_AIM OF THE EXERCISE_
Which lines of the records below contain the word "description"? Copy each of them out.

_SOURCE RECORDS_
+ + + + +

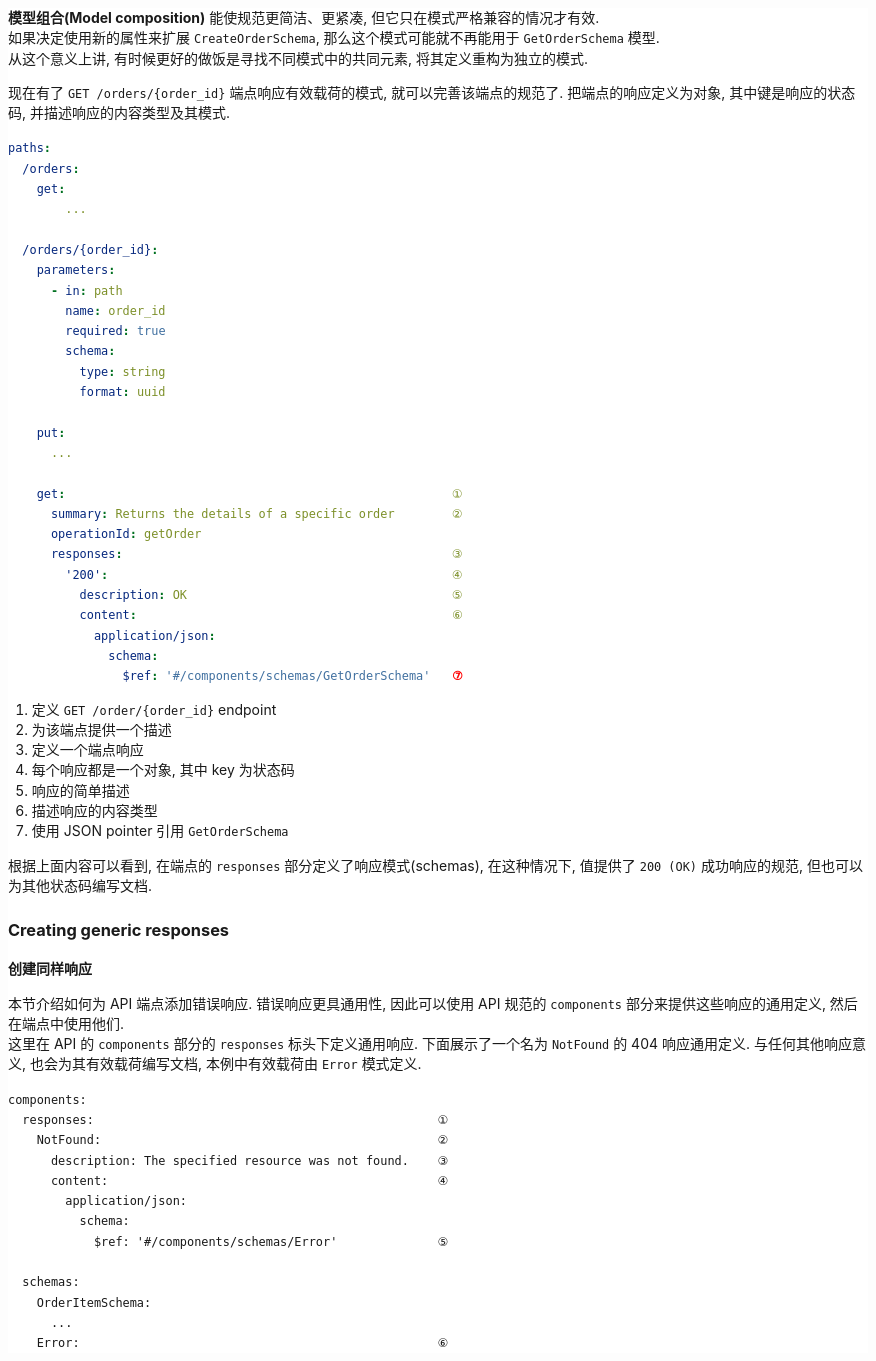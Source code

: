 **模型组合(Model composition)** 能使规范更简洁、更紧凑, 但它只在模式严格兼容的情况才有效.  
如果决定使用新的属性来扩展 `CreateOrderSchema`, 那么这个模式可能就不再能用于 `GetOrderSchema` 模型.  
从这个意义上讲, 有时候更好的做饭是寻找不同模式中的共同元素, 将其定义重构为独立的模式.

现在有了 `GET /orders/{order_id}` 端点响应有效载荷的模式, 就可以完善该端点的规范了. 把端点的响应定义为对象, 其中键是响应的状态码, 并描述响应的内容类型及其模式.

```yaml
paths:
  /orders:
    get:
        ...
 
  /orders/{order_id}:
    parameters: 
      - in: path
        name: order_id
        required: true
        schema:
          type: string
          format: uuid
 
    put:
      ... 
 
    get:                                                      ①
      summary: Returns the details of a specific order        ②
      operationId: getOrder
      responses:                                              ③
        '200':                                                ④
          description: OK                                     ⑤
          content:                                            ⑥
            application/json:
              schema:
                $ref: '#/components/schemas/GetOrderSchema'   ⑦
```
1. 定义 `GET /order/{order_id}` endpoint
2. 为该端点提供一个描述
3. 定义一个端点响应
4. 每个响应都是一个对象, 其中 key 为状态码
5. 响应的简单描述
6. 描述响应的内容类型
7. 使用 JSON pointer 引用 `GetOrderSchema`

根据上面内容可以看到, 在端点的 `responses` 部分定义了响应模式(schemas), 在这种情况下, 值提供了 `200 (OK)` 成功响应的规范, 但也可以为其他状态码编写文档.


### Creating generic responses
**创建同样响应**

本节介绍如何为 API 端点添加错误响应. 错误响应更具通用性, 因此可以使用 API 规范的 `components` 部分来提供这些响应的通用定义, 然后在端点中使用他们.  
这里在 API 的 `components` 部分的 `responses` 标头下定义通用响应. 下面展示了一个名为 `NotFound` 的 404 响应通用定义. 与任何其他响应意义, 也会为其有效载荷编写文档, 本例中有效载荷由 `Error` 模式定义.
```
components:
  responses:                                                ①
    NotFound:                                               ②
      description: The specified resource was not found.    ③
      content:                                              ④
        application/json:
          schema:
            $ref: '#/components/schemas/Error'              ⑤

  schemas:
    OrderItemSchema:
      ...
    Error:                                                  ⑥
```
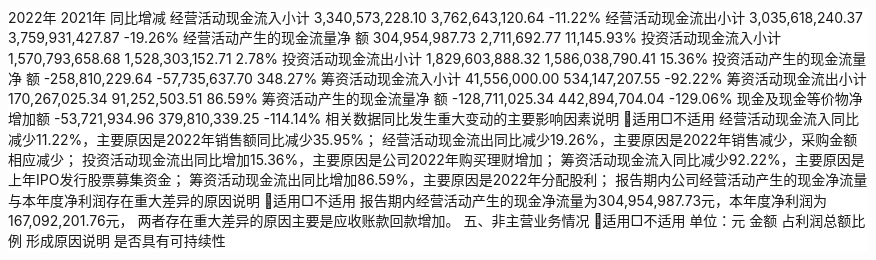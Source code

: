 2022年
2021年
同比增减
经营活动现金流入小计
3,340,573,228.10
3,762,643,120.64
-11.22%
经营活动现金流出小计
3,035,618,240.37
3,759,931,427.87
-19.26%
经营活动产生的现金流量净
额
304,954,987.73
2,711,692.77
11,145.93%
投资活动现金流入小计
1,570,793,658.68
1,528,303,152.71
2.78%
投资活动现金流出小计
1,829,603,888.32
1,586,038,790.41
15.36%
投资活动产生的现金流量净
额
-258,810,229.64
-57,735,637.70
348.27%
筹资活动现金流入小计
41,556,000.00
534,147,207.55
-92.22%
筹资活动现金流出小计
170,267,025.34
91,252,503.51
86.59%
筹资活动产生的现金流量净
额
-128,711,025.34
442,894,704.04
-129.06%
现金及现金等价物净增加额
-53,721,934.96
379,810,339.25
-114.14%
相关数据同比发生重大变动的主要影响因素说明
适用□不适用
经营活动现金流入同比减少11.22%，主要原因是2022年销售额同比减少35.95%；
经营活动现金流出同比减少19.26%，主要原因是2022年销售减少，采购金额相应减少；
投资活动现金流出同比增加15.36%，主要原因是公司2022年购买理财增加；
筹资活动现金流入同比减少92.22%，主要原因是上年IPO发行股票募集资金；
筹资活动现金流出同比增加86.59%，主要原因是2022年分配股利；
报告期内公司经营活动产生的现金净流量与本年度净利润存在重大差异的原因说明
适用□不适用
报告期内经营活动产生的现金净流量为304,954,987.73元，本年度净利润为167,092,201.76元，
两者存在重大差异的原因主要是应收账款回款增加。
五、非主营业务情况
适用□不适用
单位：元
金额
占利润总额比例
形成原因说明
是否具有可持续性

+ + + + +

_EXERCISE RESULT_
          description: OK                                     ⑤
      description: The specified resource was not found.    ③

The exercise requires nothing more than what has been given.